Your auto-instrumentation libraries emit the OTel names. Every OTel auto-instrumentation library — the Java agent, the Python instrumentations, the Go instrumentations — emits conventions-compliant attributes. If your manual instrumentation uses custom names, you have two naming schemes in the same service and every query has to handle both.
Every new engineer who joins has to learn your custom convention. OTel conventions are documented, searchable, and shared across the industry. Custom conventions are tribal knowledge that burns onboarding time and creates inconsistency every time someone forgets the rule.
Adopt the OTel conventions as they are. If you have existing instrumentation with different names, use the Collector’s attribute processor to map old names to convention-compliant names during migration, so applications can be updated over time without breaking queries immediately.

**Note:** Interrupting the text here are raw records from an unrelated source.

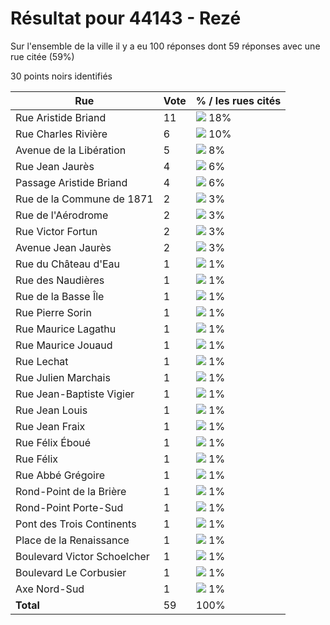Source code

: # Résultat pour 44143 - Rezé

Sur l'ensemble de la ville il y a eu 100 réponses dont 59 réponses avec une rue citée (59%)

30 points noirs identifiés

| Rue | Vote | % / les rues cités|
|-----|------|-------------------|
| Rue Aristide Briand | 11 | <img src="../../img/bar_18.gif" />&nbsp;18%|
| Rue Charles Rivière | 6 | <img src="../../img/bar_10.gif" />&nbsp;10%|
| Avenue de la Libération | 5 | <img src="../../img/bar_8.gif" />&nbsp;8%|
| Rue Jean Jaurès | 4 | <img src="../../img/bar_6.gif" />&nbsp;6%|
| Passage Aristide Briand | 4 | <img src="../../img/bar_6.gif" />&nbsp;6%|
| Rue de la Commune de 1871 | 2 | <img src="../../img/bar_3.gif" />&nbsp;3%|
| Rue de l'Aérodrome | 2 | <img src="../../img/bar_3.gif" />&nbsp;3%|
| Rue Victor Fortun | 2 | <img src="../../img/bar_3.gif" />&nbsp;3%|
| Avenue Jean Jaurès | 2 | <img src="../../img/bar_3.gif" />&nbsp;3%|
| Rue du Château d'Eau | 1 | <img src="../../img/bar_1.gif" />&nbsp;1%|
| Rue des Naudières | 1 | <img src="../../img/bar_1.gif" />&nbsp;1%|
| Rue de la Basse Île | 1 | <img src="../../img/bar_1.gif" />&nbsp;1%|
| Rue Pierre Sorin | 1 | <img src="../../img/bar_1.gif" />&nbsp;1%|
| Rue Maurice Lagathu | 1 | <img src="../../img/bar_1.gif" />&nbsp;1%|
| Rue Maurice Jouaud | 1 | <img src="../../img/bar_1.gif" />&nbsp;1%|
| Rue Lechat | 1 | <img src="../../img/bar_1.gif" />&nbsp;1%|
| Rue Julien Marchais | 1 | <img src="../../img/bar_1.gif" />&nbsp;1%|
| Rue Jean-Baptiste Vigier | 1 | <img src="../../img/bar_1.gif" />&nbsp;1%|
| Rue Jean Louis | 1 | <img src="../../img/bar_1.gif" />&nbsp;1%|
| Rue Jean Fraix | 1 | <img src="../../img/bar_1.gif" />&nbsp;1%|
| Rue Félix Éboué | 1 | <img src="../../img/bar_1.gif" />&nbsp;1%|
| Rue Félix | 1 | <img src="../../img/bar_1.gif" />&nbsp;1%|
| Rue Abbé Grégoire | 1 | <img src="../../img/bar_1.gif" />&nbsp;1%|
| Rond-Point de la Brière | 1 | <img src="../../img/bar_1.gif" />&nbsp;1%|
| Rond-Point Porte-Sud | 1 | <img src="../../img/bar_1.gif" />&nbsp;1%|
| Pont des Trois Continents | 1 | <img src="../../img/bar_1.gif" />&nbsp;1%|
| Place de la Renaissance | 1 | <img src="../../img/bar_1.gif" />&nbsp;1%|
| Boulevard Victor Schoelcher | 1 | <img src="../../img/bar_1.gif" />&nbsp;1%|
| Boulevard Le Corbusier | 1 | <img src="../../img/bar_1.gif" />&nbsp;1%|
| Axe Nord-Sud | 1 | <img src="../../img/bar_1.gif" />&nbsp;1%|
| **Total** | 59 | 100%|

OpenTelemetry in a service mesh environment
For teams running Istio with STRICT mTLS — which Week 9 touched on briefly — the relationship between the service mesh and OpenTelemetry deserves specific attention. Three layers of telemetry exist in this environment, and all three need to fit together cleanly.
Telemetry layers in an Istio mTLS environment:
────────────────────────────────────────────────────────────────
Layer A — Envoy sidecar telemetry (network-level)
What it sees → request arrival, response departure, status
code at the proxy boundary, TLS events,
connection pool state
What emits it → Envoy, configured via Istio Telemetry API
Where it goes → can emit OTel spans and metrics directly
via the OpenTelemetry tracing provider
Strength → zero application-code changes required
Limitation → no business context, no app-internal timing,
no database or downstream call granularity
Layer B — Application telemetry (business-level)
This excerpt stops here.